**ACTIVITY**
Your copy should match the records below exactly, except for the pictures.

** Opening DATA FOR PROCESSING block **

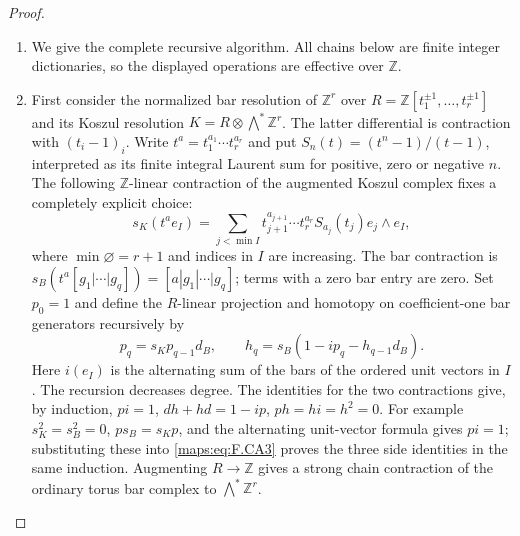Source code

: \begin{proof}
\begin{enumerate}[label=\arabic*.]
\item We give the complete recursive algorithm.  All chains below are
finite integer dictionaries, so the displayed operations are
effective over $\mathbb Z$.

\item First consider the normalized bar resolution of $\mathbb Z^r$
over $R=\mathbb Z[t_1^{\pm1},\ldots,t_r^{\pm1}]$ and its Koszul
resolution $K=R\otimes\bigwedge^*\mathbb Z^r$.
The latter differential is contraction with $(t_i-1)_i$.
Write $t^a=t_1^{a_1}\cdots t_r^{a_r}$ and put
$S_n(t)=(t^n-1)/(t-1)$, interpreted as its finite integral
Laurent sum for positive, zero or negative $n$.
The following $\mathbb Z$-linear contraction of the augmented
Koszul complex fixes a completely explicit choice:
\[
 s_K(t^a e_I)=
 \sum_{j<\min I}
 t_{j+1}^{a_{j+1}}\cdots t_r^{a_r}S_{a_j}(t_j)
 e_j\wedge e_I,                                           \tag{F.CA2}\label{maps:eq:F.CA2}
\]
where $\min\varnothing=r+1$ and indices in $I$ are increasing.
The bar contraction is
$s_B(t^a[g_1|\cdots|g_q])=[a|g_1|\cdots|g_q]$; terms with a
zero bar entry are zero.  Set $p_0=1$ and define the
$R$-linear projection and homotopy on coefficient-one bar
generators recursively by
\[
 p_q=s_Kp_{q-1}d_B,
 \qquad
 h_q=s_B(1-ip_q-h_{q-1}d_B).                               \tag{F.CA3}\label{maps:eq:F.CA3}
\]
Here $i(e_I)$ is the alternating sum of the bars of the ordered
unit vectors in $I$.  The recursion decreases degree.  The
identities for the two contractions give, by induction,
$pi=1$, $dh+hd=1-ip$, $ph=hi=h^2=0$.
For example $s_K^2=s_B^2=0$, $ps_B=s_Kp$, and the alternating
unit-vector formula gives $pi=1$; substituting these into
\eqref{maps:eq:F.CA3} proves the three side identities in the same induction.
Augmenting $R\to\mathbb Z$ gives a strong chain contraction
of the ordinary torus bar complex to $\bigwedge^*\mathbb Z^r$.


\end{enumerate}
\end{proof}
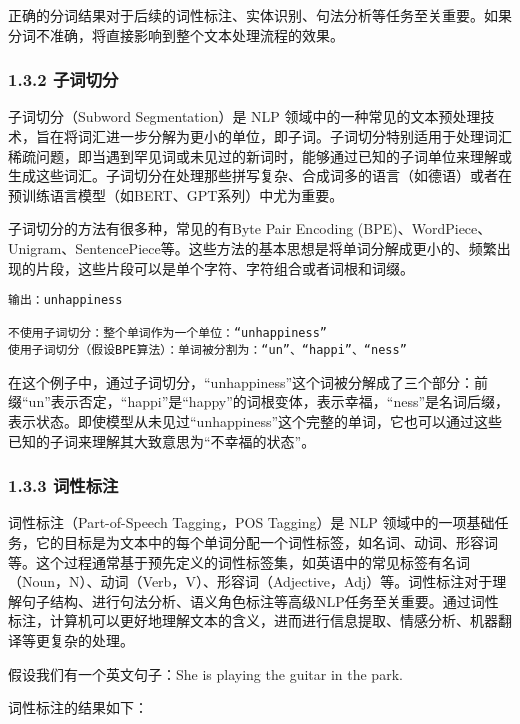 \documentclass[12pt,a4paper]{book}
\begin{document}
正确的分词结果对于后续的词性标注、实体识别、句法分析等任务至关重要。如果分词不准确，将直接影响到整个文本处理流程的效果。

\subsubsection{1.3.2 子词切分}\label{ux5b50ux8bcdux5207ux5206}

子词切分（Subword Segmentation）是 NLP
领域中的一种常见的文本预处理技术，旨在将词汇进一步分解为更小的单位，即子词。子词切分特别适用于处理词汇稀疏问题，即当遇到罕见词或未见过的新词时，能够通过已知的子词单位来理解或生成这些词汇。子词切分在处理那些拼写复杂、合成词多的语言（如德语）或者在预训练语言模型（如BERT、GPT系列）中尤为重要。

子词切分的方法有很多种，常见的有Byte Pair Encoding
(BPE)、WordPiece、Unigram、SentencePiece等。这些方法的基本思想是将单词分解成更小的、频繁出现的片段，这些片段可以是单个字符、字符组合或者词根和词缀。

\begin{verbatim}
输出：unhappiness

不使用子词切分：整个单词作为一个单位：“unhappiness”
使用子词切分（假设BPE算法）：单词被分割为：“un”、“happi”、“ness”
\end{verbatim}

在这个例子中，通过子词切分，``unhappiness''这个词被分解成了三个部分：前缀``un''表示否定，``happi''是``happy''的词根变体，表示幸福，``ness''是名词后缀，表示状态。即使模型从未见过``unhappiness''这个完整的单词，它也可以通过这些已知的子词来理解其大致意思为``不幸福的状态''。

\subsubsection{1.3.3 词性标注}\label{ux8bcdux6027ux6807ux6ce8}

词性标注（Part-of-Speech Tagging，POS Tagging）是 NLP
领域中的一项基础任务，它的目标是为文本中的每个单词分配一个词性标签，如名词、动词、形容词等。这个过程通常基于预先定义的词性标签集，如英语中的常见标签有名词（Noun，N）、动词（Verb，V）、形容词（Adjective，Adj）等。词性标注对于理解句子结构、进行句法分析、语义角色标注等高级NLP任务至关重要。通过词性标注，计算机可以更好地理解文本的含义，进而进行信息提取、情感分析、机器翻译等更复杂的处理。

假设我们有一个英文句子：She is playing the guitar in the park.

词性标注的结果如下：
\end{document}
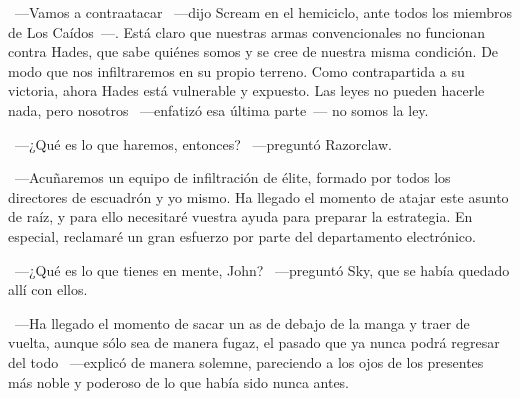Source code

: ~---Vamos a contraatacar ~---dijo Scream en el hemiciclo, ante todos los miembros de Los Caídos~---. Está claro que nuestras armas convencionales no funcionan contra Hades, que sabe quiénes somos y se cree de nuestra misma condición. De modo que nos infiltraremos en su propio terreno. Como contrapartida a su victoria, ahora Hades está vulnerable y expuesto. Las leyes no pueden hacerle nada, pero nosotros ~---enfatizó esa última parte~--- no somos la ley.

~---¿Qué es lo que haremos, entonces? ~---preguntó Razorclaw.

~---Acuñaremos un equipo de infiltración de élite, formado por todos los directores de escuadrón y yo mismo. Ha llegado el momento de atajar este asunto de raíz, y para ello necesitaré vuestra ayuda para preparar la estrategia. En especial, reclamaré un gran esfuerzo por parte del departamento electrónico.

~---¿Qué es lo que tienes en mente, John? ~---preguntó Sky, que se había quedado allí con ellos.

~---Ha llegado el momento de sacar un as de debajo de la manga y traer de vuelta, aunque sólo sea de manera fugaz, el pasado que ya nunca podrá regresar del todo ~---explicó de manera solemne, pareciendo a los ojos de los presentes más noble y poderoso de lo que había sido nunca antes.

\endinput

** Closing DATA FOR PROCESSING block **

**EXERCISE OUTPUT**
Source code

: \begin{proof}
\begin{enumerate}[label=\arabic*.]
\item We give the complete recursive algorithm.  All chains below are
finite integer dictionaries, so the displayed operations are
effective over $\mathbb Z$.

\item First consider the normalized bar resolution of $\mathbb Z^r$
over $R=\mathbb Z[t_1^{\pm1},\ldots,t_r^{\pm1}]$ and its Koszul
resolution $K=R\otimes\bigwedge^*\mathbb Z^r$.
The latter differential is contraction with $(t_i-1)_i$.
Write $t^a=t_1^{a_1}\cdots t_r^{a_r}$ and put
$S_n(t)=(t^n-1)/(t-1)$, interpreted as its finite integral
Laurent sum for positive, zero or negative $n$.
The following $\mathbb Z$-linear contraction of the augmented
Koszul complex fixes a completely explicit choice:
\[
 s_K(t^a e_I)=
 \sum_{j<\min I}
 t_{j+1}^{a_{j+1}}\cdots t_r^{a_r}S_{a_j}(t_j)
 e_j\wedge e_I,                                           \tag{F.CA2}\label{maps:eq:F.CA2}
\]
where $\min\varnothing=r+1$ and indices in $I$ are increasing.
The bar contraction is
$s_B(t^a[g_1|\cdots|g_q])=[a|g_1|\cdots|g_q]$; terms with a
zero bar entry are zero.  Set $p_0=1$ and define the
$R$-linear projection and homotopy on coefficient-one bar
generators recursively by
\[
 p_q=s_Kp_{q-1}d_B,
 \qquad
 h_q=s_B(1-ip_q-h_{q-1}d_B).                               \tag{F.CA3}\label{maps:eq:F.CA3}
\]
Here $i(e_I)$ is the alternating sum of the bars of the ordered
unit vectors in $I$.  The recursion decreases degree.  The
identities for the two contractions give, by induction,
$pi=1$, $dh+hd=1-ip$, $ph=hi=h^2=0$.
For example $s_K^2=s_B^2=0$, $ps_B=s_Kp$, and the alternating
unit-vector formula gives $pi=1$; substituting these into
\eqref{maps:eq:F.CA3} proves the three side identities in the same induction.
Augmenting $R\to\mathbb Z$ gives a strong chain contraction
of the ordinary torus bar complex to $\bigwedge^*\mathbb Z^r$.


\end{enumerate}
\end{proof}
 \documentclass[12pt,a4paper]{book}
\begin{document}
正确的分词结果对于后续的词性标注、实体识别、句法分析等任务至关重要。如果分词不准确，将直接影响到整个文本处理流程的效果。

\subsubsection{1.3.2 子词切分}\label{ux5b50ux8bcdux5207ux5206}

子词切分（Subword Segmentation）是 NLP
领域中的一种常见的文本预处理技术，旨在将词汇进一步分解为更小的单位，即子词。子词切分特别适用于处理词汇稀疏问题，即当遇到罕见词或未见过的新词时，能够通过已知的子词单位来理解或生成这些词汇。子词切分在处理那些拼写复杂、合成词多的语言（如德语）或者在预训练语言模型（如BERT、GPT系列）中尤为重要。

子词切分的方法有很多种，常见的有Byte Pair Encoding
(BPE)、WordPiece、Unigram、SentencePiece等。这些方法的基本思想是将单词分解成更小的、频繁出现的片段，这些片段可以是单个字符、字符组合或者词根和词缀。

\begin{verbatim}
输出：unhappiness

不使用子词切分：整个单词作为一个单位：“unhappiness”
使用子词切分（假设BPE算法）：单词被分割为：“un”、“happi”、“ness”
\end{verbatim}

在这个例子中，通过子词切分，``unhappiness''这个词被分解成了三个部分：前缀``un''表示否定，``happi''是``happy''的词根变体，表示幸福，``ness''是名词后缀，表示状态。即使模型从未见过``unhappiness''这个完整的单词，它也可以通过这些已知的子词来理解其大致意思为``不幸福的状态''。

\subsubsection{1.3.3 词性标注}\label{ux8bcdux6027ux6807ux6ce8}

词性标注（Part-of-Speech Tagging，POS Tagging）是 NLP
领域中的一项基础任务，它的目标是为文本中的每个单词分配一个词性标签，如名词、动词、形容词等。这个过程通常基于预先定义的词性标签集，如英语中的常见标签有名词（Noun，N）、动词（Verb，V）、形容词（Adjective，Adj）等。词性标注对于理解句子结构、进行句法分析、语义角色标注等高级NLP任务至关重要。通过词性标注，计算机可以更好地理解文本的含义，进而进行信息提取、情感分析、机器翻译等更复杂的处理。

假设我们有一个英文句子：She is playing the guitar in the park.

词性标注的结果如下：
\end{document}
Source code

: ~---Vamos a contraatacar ~---dijo Scream en el hemiciclo, ante todos los miembros de Los Caídos~---. Está claro que nuestras armas convencionales no funcionan contra Hades, que sabe quiénes somos y se cree de nuestra misma condición. De modo que nos infiltraremos en su propio terreno. Como contrapartida a su victoria, ahora Hades está vulnerable y expuesto. Las leyes no pueden hacerle nada, pero nosotros ~---enfatizó esa última parte~--- no somos la ley.

~---¿Qué es lo que haremos, entonces? ~---preguntó Razorclaw.

~---Acuñaremos un equipo de infiltración de élite, formado por todos los directores de escuadrón y yo mismo. Ha llegado el momento de atajar este asunto de raíz, y para ello necesitaré vuestra ayuda para preparar la estrategia. En especial, reclamaré un gran esfuerzo por parte del departamento electrónico.

~---¿Qué es lo que tienes en mente, John? ~---preguntó Sky, que se había quedado allí con ellos.

~---Ha llegado el momento de sacar un as de debajo de la manga y traer de vuelta, aunque sólo sea de manera fugaz, el pasado que ya nunca podrá regresar del todo ~---explicó de manera solemne, pareciendo a los ojos de los presentes más noble y poderoso de lo que había sido nunca antes.

\endinput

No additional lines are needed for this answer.